What to do: Copy the entries below word for word, minus the pictures.

====

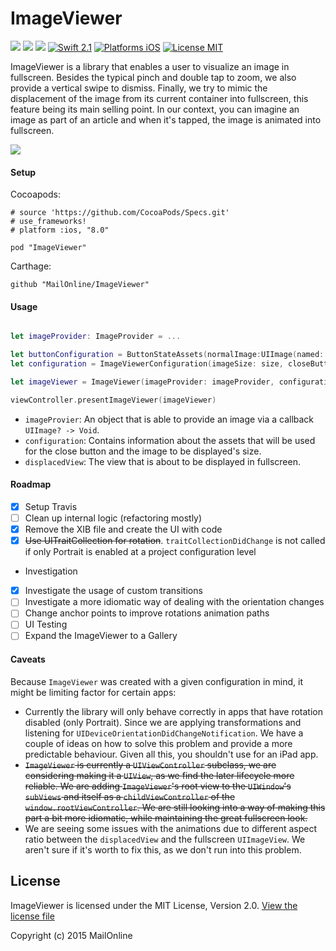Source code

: # ImageViewer

<a href="https://github.com/Carthage/Carthage"><img src="https://img.shields.io/badge/Carthage-compatible-4BC51D.svg?style=flat"></a>
<a href="https://github.com/cocoapods/cocoapods"><img src="https://img.shields.io/cocoapods/v/ImageViewer.svg"></a>
![](https://travis-ci.org/MailOnline/ImageViewer.svg?branch=master)
[![Swift 2.1](https://img.shields.io/badge/Swift-2.1-orange.svg?style=flat)](https://developer.apple.com/swift/)
[![Platforms iOS](https://img.shields.io/badge/Platforms-iOS-lightgray.svg?style=flat)](https://developer.apple.com/swift/)
[![License MIT](https://img.shields.io/badge/License-MIT-lightgrey.svg?style=flat)](https://opensource.org/licenses/MIT)

ImageViewer is a library that enables a user to visualize an image in fullscreen. Besides the typical pinch and double tap to zoom, we also provide a vertical swipe to dismiss. Finally, we try to mimic the displacement of the image from its current container into fullscreen, this feature being its main selling point. In our context, you can imagine an image as part of an article and when it's tapped, the image is animated into fullscreen.

![](Documentation/preview.gif)


#### Setup

Cocoapods:

```
# source 'https://github.com/CocoaPods/Specs.git'
# use_frameworks!
# platform :ios, "8.0"

pod "ImageViewer"
```

Carthage:

```
github "MailOnline/ImageViewer"
```

#### Usage


```swift

let imageProvider: ImageProvider = ... 

let buttonConfiguration = ButtonStateAssets(normalImage:UIImage(named: "normalImage"), highlightedImage:UIImage(named: "highlightedImage"))
let configuration = ImageViewerConfiguration(imageSize: size, closeButtonAssets: buttonConfiguration)

let imageViewer = ImageViewer(imageProvider: imageProvider, configuration: configuration, displacedView: displacedView)

viewController.presentImageViewer(imageViewer)
```

* `imageProvier`: An object that is able to provide an image via a callback `UIImage? -> Void`.
* `configuration`: Contains information about the assets that will be used for the close button and the image to be displayed's size.
* `displacedView`: The view that is about to be displayed in fullscreen. 

#### Roadmap 

- [X] Setup Travis
- [ ] Clean up internal logic (refactoring mostly)
- [X] Remove the XIB file and create the UI with code
- [X] ~~Use UITraitCollection for rotation~~. `traitCollectionDidChange` is not called if only Portrait is enabled at a project configuration level
- Investigation
 - [X] Investigate the usage of custom transitions
 - [ ] Investigate a more idiomatic way of dealing with the orientation changes
- [ ] Change anchor points to improve rotations animation paths   
- [ ] UI Testing
- [ ] Expand the ImageViewer to a Gallery

#### Caveats

Because `ImageViewer` was created with a given configuration in mind, it might be limiting factor for certain apps:

* Currently the library will only behave correctly in apps that have rotation disabled (only Portrait). Since we are applying transformations and listening for `UIDeviceOrientationDidChangeNotification`. We have a couple of ideas on how to solve this problem and provide a more predictable behaviour. Given all this,  you shouldn't use for an iPad app.
* ~~`ImageViewer` is currently a `UIViewController` subclass, we are considering making it a `UIView`, as we find the later lifecycle more reliable. We are adding `ImageViewer`'s root view to the `UIWindow`'s `subViews` and itself as a `childViewController` of the `window.rootViewController`. We are still looking into a way of making this part a bit more idiomatic, while maintaining the great fullscreen look.~~ 
* We are seeing some issues with the animations due to different aspect ratio between the `displacedView` and the fullscreen `UIImageView`. We aren't sure if it's worth to fix this, as we don't run into this problem.


## License
ImageViewer is licensed under the MIT License, Version 2.0. [View the license file](LICENSE)

Copyright (c) 2015 MailOnline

====

Solution to this exercise:
Source code

: # ImageViewer

<a href="https://github.com/Carthage/Carthage"><img src="https://img.shields.io/badge/Carthage-compatible-4BC51D.svg?style=flat"></a>
<a href="https://github.com/cocoapods/cocoapods"><img src="https://img.shields.io/cocoapods/v/ImageViewer.svg"></a>
![](https://travis-ci.org/MailOnline/ImageViewer.svg?branch=master)
[![Swift 2.1](https://img.shields.io/badge/Swift-2.1-orange.svg?style=flat)](https://developer.apple.com/swift/)
[![Platforms iOS](https://img.shields.io/badge/Platforms-iOS-lightgray.svg?style=flat)](https://developer.apple.com/swift/)
[![License MIT](https://img.shields.io/badge/License-MIT-lightgrey.svg?style=flat)](https://opensource.org/licenses/MIT)

ImageViewer is a library that enables a user to visualize an image in fullscreen. Besides the typical pinch and double tap to zoom, we also provide a vertical swipe to dismiss. Finally, we try to mimic the displacement of the image from its current container into fullscreen, this feature being its main selling point. In our context, you can imagine an image as part of an article and when it's tapped, the image is animated into fullscreen.

![](Documentation/preview.gif)


#### Setup

Cocoapods:

```
# source 'https://github.com/CocoaPods/Specs.git'
# use_frameworks!
# platform :ios, "8.0"

pod "ImageViewer"
```

Carthage:

```
github "MailOnline/ImageViewer"
```

#### Usage


```swift

let imageProvider: ImageProvider = ... 

let buttonConfiguration = ButtonStateAssets(normalImage:UIImage(named: "normalImage"), highlightedImage:UIImage(named: "highlightedImage"))
let configuration = ImageViewerConfiguration(imageSize: size, closeButtonAssets: buttonConfiguration)

let imageViewer = ImageViewer(imageProvider: imageProvider, configuration: configuration, displacedView: displacedView)

viewController.presentImageViewer(imageViewer)
```

* `imageProvier`: An object that is able to provide an image via a callback `UIImage? -> Void`.
* `configuration`: Contains information about the assets that will be used for the close button and the image to be displayed's size.
* `displacedView`: The view that is about to be displayed in fullscreen. 

#### Roadmap 

- [X] Setup Travis
- [ ] Clean up internal logic (refactoring mostly)
- [X] Remove the XIB file and create the UI with code
- [X] ~~Use UITraitCollection for rotation~~. `traitCollectionDidChange` is not called if only Portrait is enabled at a project configuration level
- Investigation
 - [X] Investigate the usage of custom transitions
 - [ ] Investigate a more idiomatic way of dealing with the orientation changes
- [ ] Change anchor points to improve rotations animation paths   
- [ ] UI Testing
- [ ] Expand the ImageViewer to a Gallery

#### Caveats

Because `ImageViewer` was created with a given configuration in mind, it might be limiting factor for certain apps:

* Currently the library will only behave correctly in apps that have rotation disabled (only Portrait). Since we are applying transformations and listening for `UIDeviceOrientationDidChangeNotification`. We have a couple of ideas on how to solve this problem and provide a more predictable behaviour. Given all this,  you shouldn't use for an iPad app.
* ~~`ImageViewer` is currently a `UIViewController` subclass, we are considering making it a `UIView`, as we find the later lifecycle more reliable. We are adding `ImageViewer`'s root view to the `UIWindow`'s `subViews` and itself as a `childViewController` of the `window.rootViewController`. We are still looking into a way of making this part a bit more idiomatic, while maintaining the great fullscreen look.~~ 
* We are seeing some issues with the animations due to different aspect ratio between the `displacedView` and the fullscreen `UIImageView`. We aren't sure if it's worth to fix this, as we don't run into this problem.


## License
ImageViewer is licensed under the MIT License, Version 2.0. [View the license file](LICENSE)

Copyright (c) 2015 MailOnline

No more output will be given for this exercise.